Sein Leben war der Journalismus
Beim DJV-Verbandstag in Lübeck 2022 wurde Günter Weislogel für sein Engagement geehrt. „Ich bin jetzt Vergangenheit - lebt ihr jetzt die Zukunft!“, rief er dort den Delegierten zu.
Nachruf auf Günter Weislogel – Ehrenmitglied im DJV und BJV
Mit seinem badensischen Gleichmut und seiner unerschütterlichen Kenntnis von Satzungen und Tarifwerken hat er auch im größten Trubel so manche Versammlung befriedet. Meine erste Begegnung mit Günter Weislogel war auf einem DJV-Verbandstag Anfang der 2000er-Jahre. Es ging dort, wie so oft, hoch her und er erklärte geduldig, aber bestimmt, dass ein „Ende der Debatte“ nichts anderes bedeute, als dass nun jeder seinen Mund zum vorher aufgerufenen Tagungsordnungspunkt zu halten habe. Auch der damalige Vorsitzende der Fachgruppe Freie, der ihm immer wieder ins Wort fiel.
Solche Szenen wiederholten sich Jahr für Jahr.

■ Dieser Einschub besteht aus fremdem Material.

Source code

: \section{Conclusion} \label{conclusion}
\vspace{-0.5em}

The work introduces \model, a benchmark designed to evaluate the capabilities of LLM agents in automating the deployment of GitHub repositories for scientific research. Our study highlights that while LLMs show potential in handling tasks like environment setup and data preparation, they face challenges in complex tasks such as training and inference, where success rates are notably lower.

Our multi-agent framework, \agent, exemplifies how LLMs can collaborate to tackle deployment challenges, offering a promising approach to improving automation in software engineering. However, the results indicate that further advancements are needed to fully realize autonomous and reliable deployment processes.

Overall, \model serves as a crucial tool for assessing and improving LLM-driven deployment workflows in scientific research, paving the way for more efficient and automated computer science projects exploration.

Günter Weislogel hat sein ausgleichendes Wesen immer wieder als Tagungspräsident unter Beweis gestellt, viele solcher DJV-Verbandstage profitierten von seinem analytischen Überblick. Er konnte streng sein, wenn es um Strukturen, die Einhaltung von Regeln und um die journalistische Sache ging. Aber nie wurde er persönlich oder gar verletzend.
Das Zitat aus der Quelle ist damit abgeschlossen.